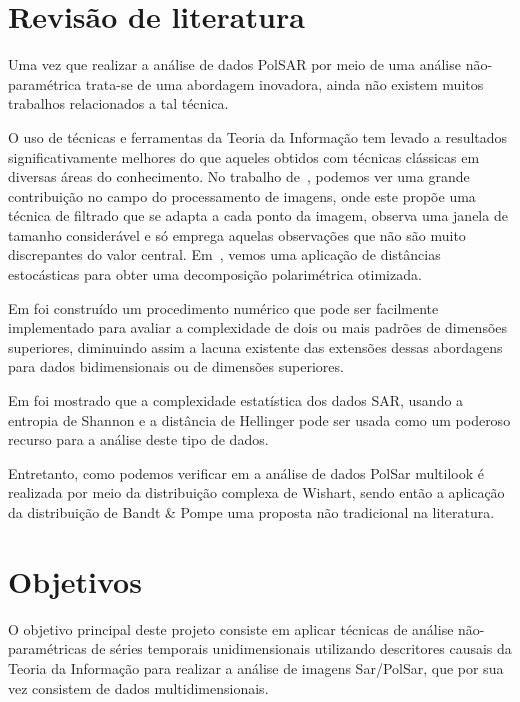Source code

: \documentclass[12pt]{ctexart}
\begin{document}
\section*{Revisão de literatura}

Uma vez que realizar a análise de dados PolSAR por meio de uma análise  não-paramétrica trata-se de uma abordagem inovadora, ainda não existem muitos trabalhos relacionados a tal técnica.

O uso de técnicas e ferramentas da Teoria da Informação tem levado a resultados significativamente melhores do que aqueles obtidos com técnicas clássicas em diversas áreas do conhecimento. No trabalho de~\cite{Torres2014}, podemos ver uma grande contribuição no campo do processamento de imagens, onde este propõe uma técnica de filtrado que se adapta a cada ponto da imagem, observa uma janela de tamanho considerável e só emprega aquelas observações que não são muito discrepantes do valor central. Em~\cite{Bhattacharya2015}, vemos uma aplicação de distâncias estocásticas para obter uma decomposição polarimétrica otimizada.

Em \cite{Complexity.Two.Dimensional} foi construído um procedimento numérico que pode ser facilmente implementado para avaliar a complexidade de dois ou mais padrões de dimensões superiores, diminuindo assim a lacuna existente das extensões dessas abordagens para dados bidimensionais ou de dimensões superiores.

Em \cite{Generalized.Statistical.Complexity.of.SAR.Imagery} foi mostrado que a complexidade estatística dos dados SAR, usando a entropia de Shannon e a distância de Hellinger pode ser usada como um poderoso recurso para a análise deste tipo de dados.

Entretanto, como podemos verificar em \cite{Intensity.SAR.Imagery} a análise de dados PolSar multilook é realizada por meio da distribuição complexa de Wishart, sendo então a aplicação da distribuição de Bandt \& Pompe uma proposta não tradicional na literatura.

\section*{Objetivos}

O objetivo principal deste projeto consiste em aplicar técnicas de análise não-paramétricas de séries temporais unidimensionais utilizando descritores causais da Teoria da Informação para realizar a  análise de imagens Sar/PolSar, que por sua vez consistem de dados multidimensionais.
\end{document}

□ □ □ □ □

» Exercise directions: Quote the entries above word for word. Leave the images out.

» Response to the exercise:
Source code

: \documentclass[12pt]{ctexart}
\begin{document}
\section*{Revisão de literatura}

Uma vez que realizar a análise de dados PolSAR por meio de uma análise  não-paramétrica trata-se de uma abordagem inovadora, ainda não existem muitos trabalhos relacionados a tal técnica.

O uso de técnicas e ferramentas da Teoria da Informação tem levado a resultados significativamente melhores do que aqueles obtidos com técnicas clássicas em diversas áreas do conhecimento. No trabalho de~\cite{Torres2014}, podemos ver uma grande contribuição no campo do processamento de imagens, onde este propõe uma técnica de filtrado que se adapta a cada ponto da imagem, observa uma janela de tamanho considerável e só emprega aquelas observações que não são muito discrepantes do valor central. Em~\cite{Bhattacharya2015}, vemos uma aplicação de distâncias estocásticas para obter uma decomposição polarimétrica otimizada.

Em \cite{Complexity.Two.Dimensional} foi construído um procedimento numérico que pode ser facilmente implementado para avaliar a complexidade de dois ou mais padrões de dimensões superiores, diminuindo assim a lacuna existente das extensões dessas abordagens para dados bidimensionais ou de dimensões superiores.

Em \cite{Generalized.Statistical.Complexity.of.SAR.Imagery} foi mostrado que a complexidade estatística dos dados SAR, usando a entropia de Shannon e a distância de Hellinger pode ser usada como um poderoso recurso para a análise deste tipo de dados.

Entretanto, como podemos verificar em \cite{Intensity.SAR.Imagery} a análise de dados PolSar multilook é realizada por meio da distribuição complexa de Wishart, sendo então a aplicação da distribuição de Bandt \& Pompe uma proposta não tradicional na literatura.

\section*{Objetivos}

O objetivo principal deste projeto consiste em aplicar técnicas de análise não-paramétricas de séries temporais unidimensionais utilizando descritores causais da Teoria da Informação para realizar a  análise de imagens Sar/PolSar, que por sua vez consistem de dados multidimensionais.
\end{document}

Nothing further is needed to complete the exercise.